しかもそれを承諾した理事長も凄いと思う。
「こいつの狙いはわからんだが、政府はやむなく承諾した。君達生徒に絶対に危害を加えない事が条件だ。理由は2つ。教師として毎日教室に来るのなら監視ができるし───何よりも30人もの人間が………至近距離からこいつを殺すチャンスを得る!!」
「何で怪物がうちの担任に?」
「どうして僕等が暗殺なんか!?」
そんな皆の声は……烏間さんの次の一言でかき消された
「成功報酬は百億円!」
「「「「¥!?」」」」
ひゃ、百億円!?そんな単位宝くじとか国家予算とかでしか聞いた事ないよ!!?
「当然の額だ暗殺の成功は冗談抜きで地球を救う事なのだから。幸いな事にこいつは君達をナメ切っている。見ろ緑のしましまになった時はナメてる顔だ」
先生の顔は黄色の緑の縞模様になっており、こちらをニヤニヤと笑って見ている。どんな皮膚なの!?

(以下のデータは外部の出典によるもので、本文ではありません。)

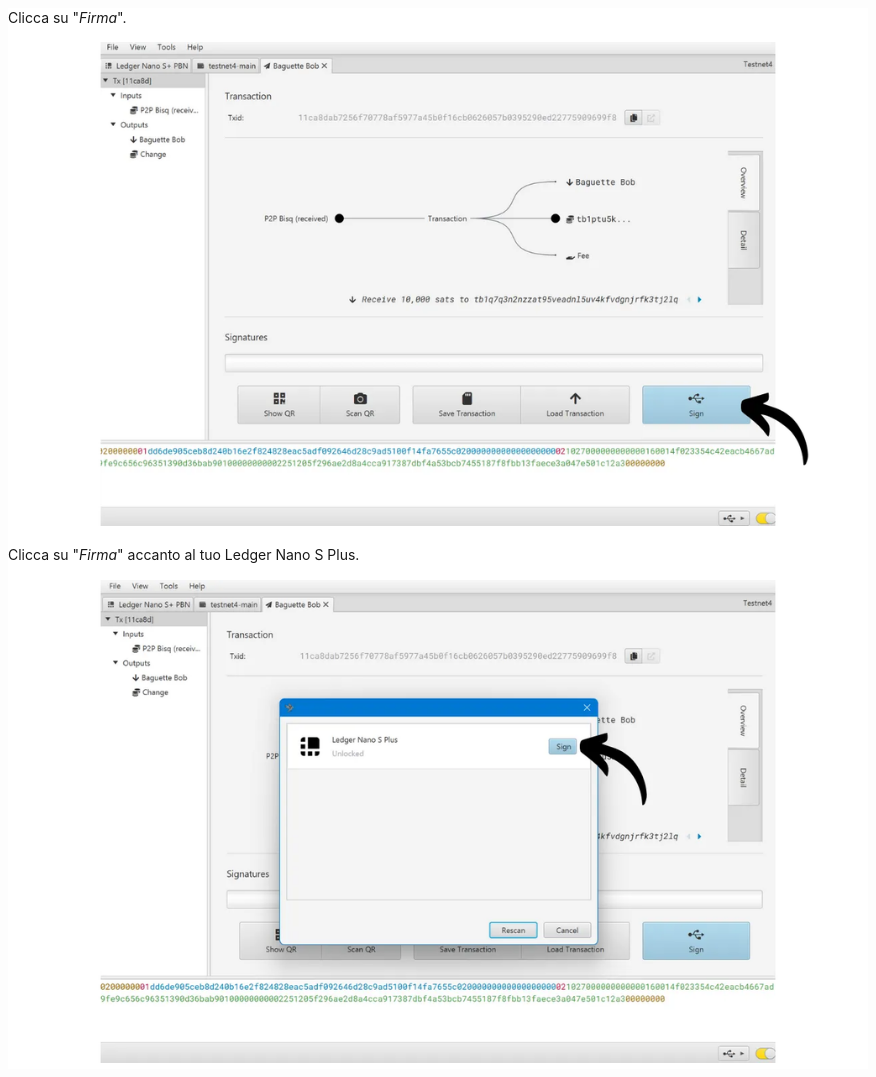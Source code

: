 Clicca su "*Firma*".

![NANO S PLUS LEDGER](assets/notext/59.webp)

Clicca su "*Firma*" accanto al tuo Ledger Nano S Plus.

![NANO S PLUS LEDGER](assets/notext/60.webp)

「当然でしょう。国が殺れない私を君達が殺れるわけがない。最新鋭の戦闘機に襲われた時も……逆に空中でワックスをかけてやりましたよ。」
だからなんで手入れするの!?可笑しくない!?
「そのスキをあわよくば君達に突いて欲しい。君達には無害でこいつには効く弾とナイフを支給する。君達の家族や友人には絶対に秘密だ。とにかく時間がない地球が消えれば逃げる場所などどこにも無い!」
「そういう事です。さあ皆さん、残された一年を有意義に過ごしましょう!」
こうして、僕たちの暗殺ライフが始まった。